Communications satellite

ViaSat-2 is a commercial communications satellite launched June 1, 2017 and went live late February 2018. It was advertised to be the world's highest capacity communications satellite with a throughput of 300 Gbit/s, exceeding that of HughesNet EchoStar XIX, which launched in December 2016. It is the second Ka-band satellite launched by ViaSat after ViaSat-1. The satellite provides internet service through ViaSat (Exede prior to rebranding) to North America, parts of South America, including Mexico and the Caribbean, and to air and maritime routes across the Atlantic Ocean to Europe.

==History==
In May 2013, ViaSat gave the construction contract of the satellite to Boeing. On May 1, 2014 ViaSat sold capacity on the satellite to Xplornet Communications. In January 2015, ViaSat gave the launch contract to SpaceX in an uncontested auction. After SpaceX CRS-7 exploded after launch in June 2015, concerns arose that the investigation may affect the mission's launch window. On February 9, 2016 Arianespace announced it had won contracts to launch ViaSat-2 and ViaSat-3 in 2017 and 2019, respectively.

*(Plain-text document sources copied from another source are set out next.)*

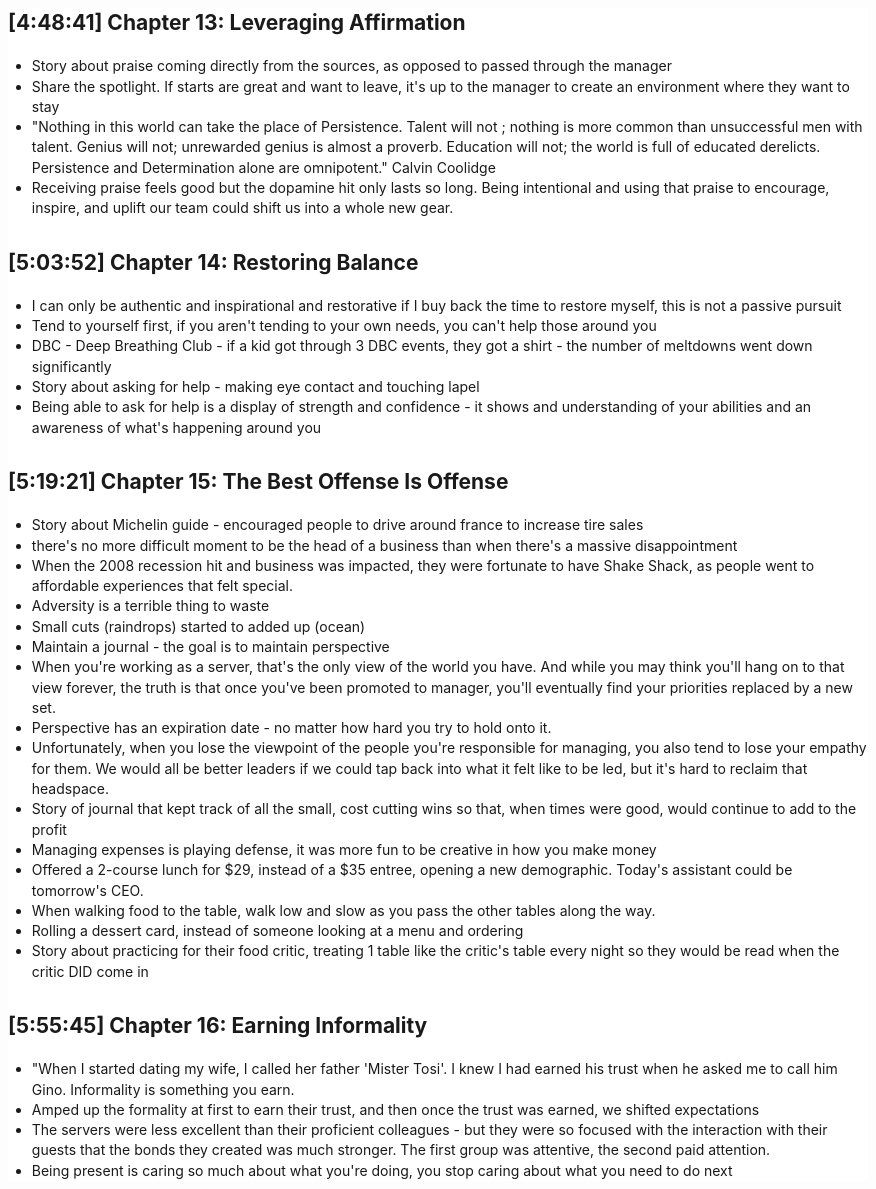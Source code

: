 ## [4:48:41] Chapter 13: Leveraging Affirmation
* Story about praise coming directly from the sources, as opposed to passed through the manager
* Share the spotlight. If starts are great and want to leave, it's up to the manager to create an environment where they want to stay
* "Nothing in this world can take the place of Persistence. Talent will not ; nothing is more common than unsuccessful men with talent. Genius will not; unrewarded genius is almost a proverb. Education will not; the world is full of educated derelicts. Persistence and Determination alone are omnipotent." Calvin Coolidge
* Receiving praise feels good but the dopamine hit only lasts so long. Being intentional and using that praise to encourage, inspire, and uplift our team could shift us into a whole new gear.

## [5:03:52] Chapter 14: Restoring Balance
* I can only be authentic and inspirational and restorative if I buy back the time to restore myself, this is not a passive pursuit
* Tend to yourself first, if you aren't tending to your own needs, you can't help those around you
* DBC - Deep Breathing Club - if a kid got through 3 DBC events, they got a shirt - the number of meltdowns went down significantly
* Story about asking for help - making eye contact and touching lapel
* Being able to ask for help is a display of strength and confidence - it shows and understanding of your abilities and an awareness of what's happening around you

## [5:19:21] Chapter 15: The Best Offense Is Offense
* Story about Michelin guide - encouraged people to drive around france to increase tire sales
* there's no more difficult moment to be the head of a business than when there's a massive disappointment
* When the 2008 recession hit and business was impacted, they were fortunate to have Shake Shack, as people went to affordable experiences that felt special.
* Adversity is a terrible thing to waste
* Small cuts (raindrops) started to added up (ocean)
* Maintain a journal - the goal is to maintain perspective
* When you're working as a server, that's the only view of the world you have. And while you may think you'll hang on to that view forever, the truth is that once you've been promoted to manager, you'll eventually find your priorities replaced by a new set.
* Perspective has an expiration date - no matter how hard you try to hold onto it.
* Unfortunately, when you lose the viewpoint of the people you're responsible for managing, you also tend to lose your empathy for them. We would all be better leaders if we could tap back into what it felt like to be led, but it's hard to reclaim that headspace.
* Story of journal that kept track of all the small, cost cutting wins so that, when times were good, would continue to add to the profit
* Managing expenses is playing defense, it was more fun to be creative in how you make money
* Offered a 2-course lunch for $29, instead of a $35 entree, opening a new demographic. Today's assistant could be tomorrow's CEO.
* When walking food to the table, walk low and slow as you pass the other tables along the way.
* Rolling a dessert card, instead of someone looking at a menu and ordering
* Story about practicing for their food critic, treating 1 table like the critic's table every night so they would be read when the critic DID come in

## [5:55:45] Chapter 16: Earning Informality
* "When I started dating my wife, I called her father 'Mister Tosi'. I knew I had earned his trust when he asked me to call him Gino. Informality is something you earn.
* Amped up the formality at first to earn their trust, and then once the trust was earned, we shifted expectations
* The servers were less excellent than their proficient colleagues - but they were so focused with the interaction with their guests that the bonds they created was much stronger. The first group was attentive, the second paid attention.
* Being present is caring so much about what you're doing, you stop caring about what you need to do next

ViaSat-2 was launched on June 1, 2017 by Arianespace from the Guiana Space Centre in French Guiana. The launch date was originally set for April 25, 2017 but was delayed due to social unrest affecting the spaceport area. ViaSat-2 successfully arrived in geostationary orbit at 69.9 degrees west longitude on December 5, 2017. The satellite employed a hybrid propulsion approach, using both traditional chemical as well as electric propulsion. The chemical propulsion subsystem was responsible for initial orbit raising and performing according to plan, setting the state for the follow-on ascent to geostationary orbit using electric propulsion, which was completed the last week of November 2017. Viasat spacecraft partner, Boeing Satellite Systems International, controlled and monitored ViaSat-2 throughout the orbit raising process, flying the satellite from its Mission Control Center in El Segundo, California.

==Functionality==

The $600 million satellite was intended to have a 300 Gbit/s throughput, up from ViaSat-1's 140 Gbit/s in 2011. It uses Ka-band frequencies.

Problems with two of the four Ka-band antennae, leading to a less optimal coverage pattern than designed have reduced throughput to 260 Gbit/s.